Route Nationale trottoir

La Route Nationale, c’est littéralement le pas de la porte de nombreux villages qui se sont bâtis en fonction des RN1, RN2, RN3, RN4, RN7.

Sur la RN2, les deux villes de Manjakandriana et Moramanga comme Imerintsiatosika sur la RN1 ont la Route Nationale comme rue principale. Et ce ne sont que poids lourds et taxi-brousses à longueur d’année. Un encombrement quotidien. On pourrait tellement laisser les marchands où ils ont pris l’habitude, mais percer une rocade qui contourne rapidement les trois localités pour ceux dont la destination est plus éloignée.

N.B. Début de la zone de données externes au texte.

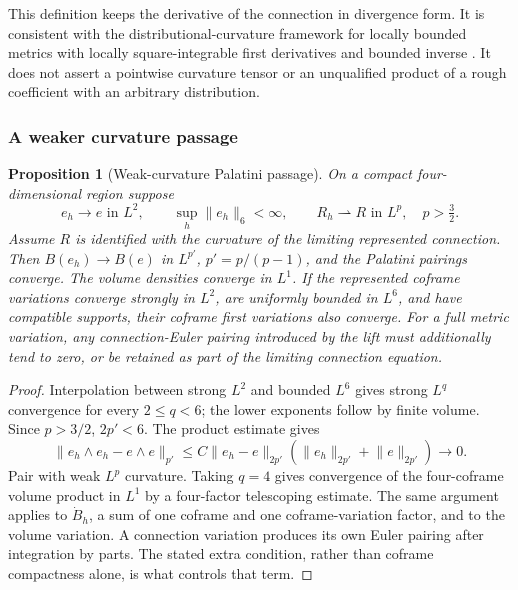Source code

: \documentclass[11pt]{article}
\numberwithin{equation}{section}
\newtheorem{proposition}[proposition]{Proposition}
\theoremstyle{definition}
\theoremstyle{remark}
\newcommand{\norm}[1]{\lVert#1\rVert}
\begin{document}
This definition keeps the derivative of the connection in divergence form. It is consistent with the distributional-curvature framework for locally bounded metrics with locally square-integrable first derivatives and bounded inverse \cite{LeFlochMardare2007}. It does not assert a pointwise curvature tensor or an unqualified product of a rough coefficient with an arbitrary distribution.

\subsubsection{A weaker curvature passage}

\begin{proposition}[Weak-curvature Palatini passage]
\label{prop:weak-palatini}
On a compact four-dimensional region suppose
\begin{equation}
 e_h\to e\text{ in }L^2,\qquad
 \sup_h\norm{e_h}_6<\infty,\qquad
 R_h\rightharpoonup R\text{ in }L^p,
 \quad p>\tfrac32.
 \label{eq:Palatini-hypotheses}
\end{equation}
Assume $R$ is identified with the curvature of the limiting represented connection. Then $B(e_h)\to B(e)$ in $L^{p'}$, $p'=p/(p-1)$, and the Palatini pairings converge. The volume densities converge in $L^1$. If the represented coframe variations converge strongly in $L^2$, are uniformly bounded in $L^6$, and have compatible supports, their coframe first variations also converge. For a full metric variation, any connection-Euler pairing introduced by the lift must additionally tend to zero, or be retained as part of the limiting connection equation.
\end{proposition}
\begin{proof}
Interpolation between strong $L^2$ and bounded $L^6$ gives strong $L^q$ convergence for every $2\le q<6$; the lower exponents follow by finite volume. Since $p>3/2$, $2p'<6$. The product estimate gives
\[
 \norm{e_h\wedge e_h-e\wedge e}_{p'}
 \le C\norm{e_h-e}_{2p'}(\norm{e_h}_{2p'}+\norm e_{2p'})\to0.
\]
Pair with weak $L^p$ curvature. Taking $q=4$ gives convergence of the four-coframe volume product in $L^1$ by a four-factor telescoping estimate. The same argument applies to $\dot B_h$, a sum of one coframe and one coframe-variation factor, and to the volume variation. A connection variation produces its own Euler pairing after integration by parts. The stated extra condition, rather than coframe compactness alone, is what controls that term.
\end{proof}
\end{document}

C’est déjà le cas d’Arivonimamo ou de Miarinarivo sur la RN1 et d’Ankazobe sur la RN4. Ces trois localités anciennes sont desservies par une Route Nationale qui y conduit sans y faire intrusion, laissant ce soin à une desserte locale. Les automobilistes n’encombrent plus plusieurs heures par jour leur rue principale. Parce que celle-ci n’est pas la Route Nationale. Les locaux ne sont pas envahis par une circulation automobile incessante.
Les voyageurs au long cours ne perdent pas de temps à avancer au pas au coeur d’un marché qu’ils n’ont pas choisi d’arpenter. À ce titre, il semble d’ailleurs absurde d’avoir condamné en sens unique l’entrée Ouest d’Ankazobe, contraignant les marchandises et les passagers en provenance de Majunga à pénétrer de nouveu au coeur de la bourgade.

Il faut laisser aux gens le choix. C’est une particularité des collines emblématiques de l’Avaradrano : ni Ilafy, ni Ambohimanga, ni Ambohidrabiby, ne donnent directement sur la RN3. Non, elles sont juchées sur leurs collines altières. Pour un pan d’histoire, il faut en faire le choix délibéré et sortir des chemins battus. Pour les autres, «circulez, il n’y a rien à voir» et ils devraient justement pouvoir circuler et ne rien voir par une voie rapide de contournement. Par exemple, chaque mardi dédié, passer au large de Talata-Volonondry dont la RN3 devient une annexe de sa place de marché.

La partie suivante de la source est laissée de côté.